Ahmed b. Hanbel (r.a.) diyor ki:
"Hayret ediyorum! Doğru sözü ve kaynağını bilen kişiler Süfyan'ın (falan, filanın) görüşlerini ele alıyorlar. Halbuki, Allah (c.c):
"Rasulün emrine aykırı hareket edenler başlarına bir belanın gelmesinden, yahut kendilerine acıklı bir azap isabet etmesinden sakınsınlar." (Nur: 24/63) buyuruyor.
Burada adı geçen belanın ne olduğunu biliyor musunuz? Bu şirktir. Kişi Rasulullah'ın bir sözünde azıcık tereddüt etse, kalbine şüphe düşse helak olur."

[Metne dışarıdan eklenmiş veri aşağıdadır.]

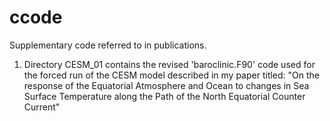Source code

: # ccode
Supplementary code  referred to in publications.

1. Directory CESM_01 contains the revised 'baroclinic.F90' code used 
   for the forced run of the CESM model described in my paper titled:
      "On the response of the Equatorial Atmosphere and Ocean to
      changes in Sea Surface Temperature along the Path of the North
      Equatorial Counter Current"
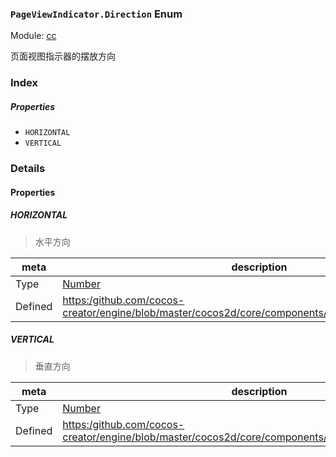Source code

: ### `PageViewIndicator.Direction` Enum



Module: [cc](../modules/cc.md)




页面视图指示器的摆放方向

### Index

##### Properties

  - `HORIZONTAL`
  - `VERTICAL`

### Details

#### Properties


##### HORIZONTAL

> 水平方向

| meta | description |
|------|-------------|
| Type | <a href="https://developer.mozilla.org/en/JavaScript/Reference/Global_Objects/Number" class="crosslink external" target="_blank">Number</a> |
| Defined | [https:/github.com/cocos-creator/engine/blob/master/cocos2d/core/components/CCPageViewIndicator.js:35](https:/github.com/cocos-creator/engine/blob/master/cocos2d/core/components/CCPageViewIndicator.js#L35) |



##### VERTICAL

> 垂直方向

| meta | description |
|------|-------------|
| Type | <a href="https://developer.mozilla.org/en/JavaScript/Reference/Global_Objects/Number" class="crosslink external" target="_blank">Number</a> |
| Defined | [https:/github.com/cocos-creator/engine/blob/master/cocos2d/core/components/CCPageViewIndicator.js:42](https:/github.com/cocos-creator/engine/blob/master/cocos2d/core/components/CCPageViewIndicator.js#L42) |



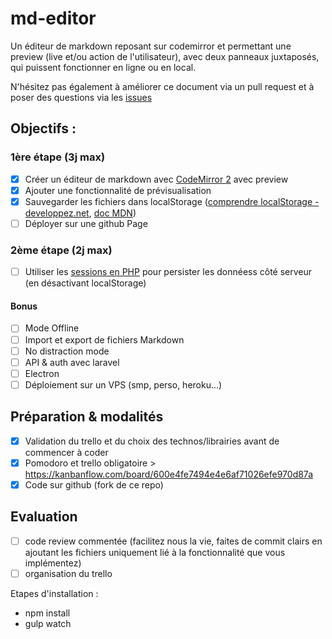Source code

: # md-editor

Un éditeur de markdown reposant sur codemirror et permettant une preview (live et/ou action de l'utilisateur), avec deux panneaux juxtaposés, qui puissent fonctionner en ligne ou en local.

N'hésitez pas également à améliorer ce document via un pull request et à poser des questions via les [issues](https://github.com/SimplonTlse/md-editor/issues)

## Objectifs :

### 1ère étape (3j max)
* [X] Créer un éditeur de markdown avec [CodeMirror 2](http://codemirror.net/2/mode/gfm/index.html) avec preview
* [X] Ajouter une fonctionnalité de prévisualisation
* [X] Sauvegarder les fichiers dans localStorage ([comprendre localStorage - developpez.net](http://debray-jerome.developpez.com/articles/comprendre-le-storage-en-html5/), [doc MDN](https://developer.mozilla.org/fr/docs/Web/API/Window/localStorage))
* [ ] Déployer sur une github Page

### 2ème étape (2j max)
* [ ] Utiliser les [sessions en PHP](http://php.developpez.com/cours/sessions/?page=page_3) pour persister les donnéess côté serveur (en désactivant localStorage)

#### Bonus
* [ ] Mode Offline
* [ ] Import et export de fichiers Markdown
* [ ] No distraction mode
* [ ] API & auth avec laravel
* [ ] Electron
* [ ] Déploiement sur un VPS (smp, perso, heroku...)

## Préparation & modalités
* [X]  Validation du trello et du choix des technos/librairies avant de commencer à coder
* [X]  Pomodoro et trello obligatoire > https://kanbanflow.com/board/600e4fe7494e4e6af71026efe970d87a
* [X]  Code sur github (fork de ce repo)

## Evaluation
* [ ] code review commentée (facilitez nous la vie, faites de commit clairs en ajoutant les fichiers uniquement lié à la fonctionnalité que vous implémentez)
* [ ]  organisation du trello

 Etapes d'installation : 
 * npm install
 * gulp watch

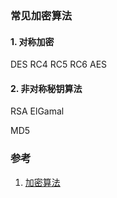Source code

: ### 常见加密算法
#### 1. 对称加密

DES
RC4
RC5
RC6
AES

#### 2. 非对称秘钥算法
RSA
ElGamal

MD5
### 参考
1. [加密算法](https://yelog.org/2017/04/22/encryption-algorithm/)
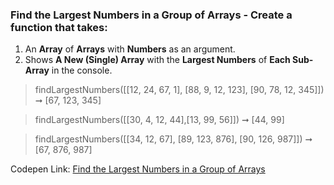 ### Find the Largest Numbers in a Group of Arrays - Create a function that takes: 

1. An **Array** of **Arrays** with **Numbers** as an argument. 
1. Shows **A New (Single) Array** with the **Largest Numbers** of **Each Sub-Array** in the console.

> findLargestNumbers([[12, 24, 67, 1], [88, 9, 12, 123], [90, 78, 12, 345]]) ➞ [67, 123, 345] 

> findLargestNumbers([[30, 4, 12, 44],[13, 99, 56]]) ➞ [44, 99]

> findLargestNumbers([[34, 12, 67], [89, 123, 876], [90, 126, 987]]) ➞ [67, 876, 987]

Codepen Link: [Find the Largest Numbers in a Group of Arrays](https://codepen.io/javascriptstudent/pen/pojNVKr?editors=0012)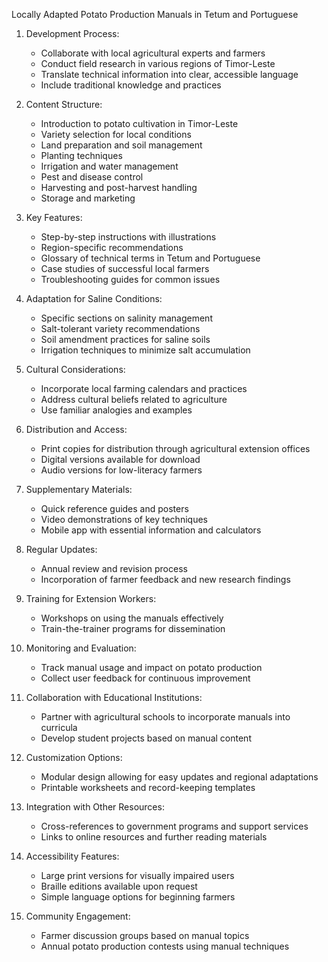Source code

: Locally Adapted Potato Production Manuals in Tetum and Portuguese

1. Development Process:
   - Collaborate with local agricultural experts and farmers
   - Conduct field research in various regions of Timor-Leste
   - Translate technical information into clear, accessible language
   - Include traditional knowledge and practices

2. Content Structure:
   - Introduction to potato cultivation in Timor-Leste
   - Variety selection for local conditions
   - Land preparation and soil management
   - Planting techniques
   - Irrigation and water management
   - Pest and disease control
   - Harvesting and post-harvest handling
   - Storage and marketing

3. Key Features:
   - Step-by-step instructions with illustrations
   - Region-specific recommendations
   - Glossary of technical terms in Tetum and Portuguese
   - Case studies of successful local farmers
   - Troubleshooting guides for common issues

4. Adaptation for Saline Conditions:
   - Specific sections on salinity management
   - Salt-tolerant variety recommendations
   - Soil amendment practices for saline soils
   - Irrigation techniques to minimize salt accumulation

5. Cultural Considerations:
   - Incorporate local farming calendars and practices
   - Address cultural beliefs related to agriculture
   - Use familiar analogies and examples

6. Distribution and Access:
   - Print copies for distribution through agricultural extension offices
   - Digital versions available for download
   - Audio versions for low-literacy farmers

7. Supplementary Materials:
   - Quick reference guides and posters
   - Video demonstrations of key techniques
   - Mobile app with essential information and calculators

8. Regular Updates:
   - Annual review and revision process
   - Incorporation of farmer feedback and new research findings

9. Training for Extension Workers:
   - Workshops on using the manuals effectively
   - Train-the-trainer programs for dissemination

10. Monitoring and Evaluation:
    - Track manual usage and impact on potato production
    - Collect user feedback for continuous improvement

11. Collaboration with Educational Institutions:
    - Partner with agricultural schools to incorporate manuals into curricula
    - Develop student projects based on manual content

12. Customization Options:
    - Modular design allowing for easy updates and regional adaptations
    - Printable worksheets and record-keeping templates

13. Integration with Other Resources:
    - Cross-references to government programs and support services
    - Links to online resources and further reading materials

14. Accessibility Features:
    - Large print versions for visually impaired users
    - Braille editions available upon request
    - Simple language options for beginning farmers

15. Community Engagement:
    - Farmer discussion groups based on manual topics
    - Annual potato production contests using manual techniques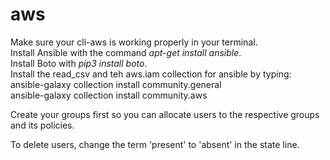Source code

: # aws
Make sure your cli-aws is working properly in your terminal.<br>
Install Ansible with the command <i>apt-get install ansible</i>.<br>
Install Boto with <i>pip3 install boto</i>.<br>
Install the read_csv and teh aws.iam collection for ansible by typing:<br>
  ansible-galaxy collection install community.general<br>
  ansible-galaxy collection install community.aws<br>
  
Create your groups first so you can allocate users to the respective groups and its policies.<br>

To delete users, change the term 'present' to 'absent' in the state line.<br>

Hatem et-Tai'nin oğlu Adiyy diyor ki:
"Rasulullah (s.a.v.)'ı:
"Onlar, Allah'ı bırakıp hahamlarını, rahiplerini ve Meryem oğlu Mesih'i Rab edindiler." (Tevbe: 9/31) ayetini okurken duydum ve:
"Biz onlara ibadet etmiyoruz ki" dedim. Rasulullah (s.a.v.):
"Allah'ın helal kıldığını haram, haram kıldığını helal kıldıklarında onlara itaat etmiyor musunuz?" diye sordu. Ben:
"Evet" diye cevap verdim. Bunun üzerine Rasulullah (s.a.v.) şöyle buyurdu:
"İşte bu onlara ibadet etmektir." (Tirmizi Tefsir: 9, Taberi: 14/210, (61632-61634) Suyuti Durru'l-mensur: 3/230, Beyhaki Sünenü'l-Kübra)
İSTİFADELER
1 - Kullara itaatin sınırlarını aştıklarında insanların şirke düşecekleri bildirilmiştir. Nitekim ehli kitap da ilk önceleri kendi kitap ve peygamberlerine bağlı kimselerdi. İlmi ve içtihadi meselelerde din adamlarına danışır ve onların kitap ve sünnetten bildirdikleri hükümlere itaat ederlerdi. Zamanla bu itaatin sınırını aşarak anlatılanların kendi kitap ve sünnetlerine uygun olmasına önem vermediler. Allah'ın helalini haram, haramını helal kıldıkları halde onlara tabi olmaya devam ettiler. Daha sonraları kitap ve sünnetten o derece uzaklaştılar ki, artık din adamlarının fetvalarına bile ihtiyaç duymayıp hayatlarını düzenleyen kanunları kendileri koymaya başladılar ve birbirlerinin koymuş oldukları kanunlara itaat etmek suretiyle birbirlerine ibadet eder oldular. Ne yazık ki, günümüzde de bunun örneklerine çokça rastlamak mümkündür. Alim zannettikleri kimselere ve şeyhlerine körü körüne bağlanan kimseler onların ağızlarından çıkan her fetvayı adeta Allah ve Rasulü'nün hükmü gibi benimsemekte; onlara bunun doğru olmadığı Kur'an ve sünnetten delillerle ispatlansa da kabul etmemekte, böylece onların hükmünü Allah ve Rasulü'nün hükmüne tercih etmektedirler. Biz bu kimselere sadece Tevbe 31 ayetini ve İbn Abbas'ın sözünü hatırlatmakla yetiniyor ve onların durumuna düşmekten Allah'a sığınıyoruz.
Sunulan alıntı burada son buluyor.